• DATA EXTRACTS:
========

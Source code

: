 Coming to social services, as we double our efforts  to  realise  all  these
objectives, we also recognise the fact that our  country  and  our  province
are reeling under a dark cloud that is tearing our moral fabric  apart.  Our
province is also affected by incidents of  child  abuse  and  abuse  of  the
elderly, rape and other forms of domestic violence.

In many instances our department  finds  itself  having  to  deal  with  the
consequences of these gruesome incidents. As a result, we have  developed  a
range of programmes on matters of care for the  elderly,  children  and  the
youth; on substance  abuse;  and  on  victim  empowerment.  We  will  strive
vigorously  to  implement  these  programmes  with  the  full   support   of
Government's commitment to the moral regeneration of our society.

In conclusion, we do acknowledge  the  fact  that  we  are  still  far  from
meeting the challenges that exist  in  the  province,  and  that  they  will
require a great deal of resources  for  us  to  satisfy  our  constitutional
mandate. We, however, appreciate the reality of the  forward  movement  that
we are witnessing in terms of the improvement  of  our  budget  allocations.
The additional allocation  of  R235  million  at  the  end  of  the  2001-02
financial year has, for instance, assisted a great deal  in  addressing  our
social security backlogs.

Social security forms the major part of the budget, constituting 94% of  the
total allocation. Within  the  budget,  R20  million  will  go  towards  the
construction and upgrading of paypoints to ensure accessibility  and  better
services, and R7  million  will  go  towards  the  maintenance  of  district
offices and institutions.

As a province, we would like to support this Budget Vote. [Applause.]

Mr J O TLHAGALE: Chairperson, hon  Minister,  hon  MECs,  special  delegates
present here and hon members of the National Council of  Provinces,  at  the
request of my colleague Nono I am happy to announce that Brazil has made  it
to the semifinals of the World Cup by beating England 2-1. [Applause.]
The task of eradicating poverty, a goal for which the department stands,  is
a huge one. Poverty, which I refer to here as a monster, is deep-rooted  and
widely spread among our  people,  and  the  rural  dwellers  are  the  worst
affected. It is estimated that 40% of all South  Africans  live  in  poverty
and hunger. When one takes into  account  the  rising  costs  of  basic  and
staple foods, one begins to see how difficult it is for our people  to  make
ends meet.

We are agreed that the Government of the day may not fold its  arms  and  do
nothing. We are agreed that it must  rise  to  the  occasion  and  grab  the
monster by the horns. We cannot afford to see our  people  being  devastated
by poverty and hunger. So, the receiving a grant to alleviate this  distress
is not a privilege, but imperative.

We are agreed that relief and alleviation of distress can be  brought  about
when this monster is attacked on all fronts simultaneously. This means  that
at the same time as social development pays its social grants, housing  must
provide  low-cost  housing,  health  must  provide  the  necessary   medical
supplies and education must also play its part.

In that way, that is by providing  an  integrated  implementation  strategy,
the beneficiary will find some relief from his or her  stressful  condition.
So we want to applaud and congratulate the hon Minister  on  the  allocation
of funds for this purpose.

========

• WORK TO BE COMPLETED: Repeat, exactly as they stand above, the lines from the line with "services, and R7" to the line with "request of my", both lines included.

• TASK ANSWER:
services, and R7  million  will  go  towards  the  maintenance  of  district
offices and institutions.

As a province, we would like to support this Budget Vote. [Applause.]

Mr J O TLHAGALE: Chairperson, hon  Minister,  hon  MECs,  special  delegates
present here and hon members of the National Council of  Provinces,  at  the
request of my colleague Nono I am happy to announce that Brazil has made  it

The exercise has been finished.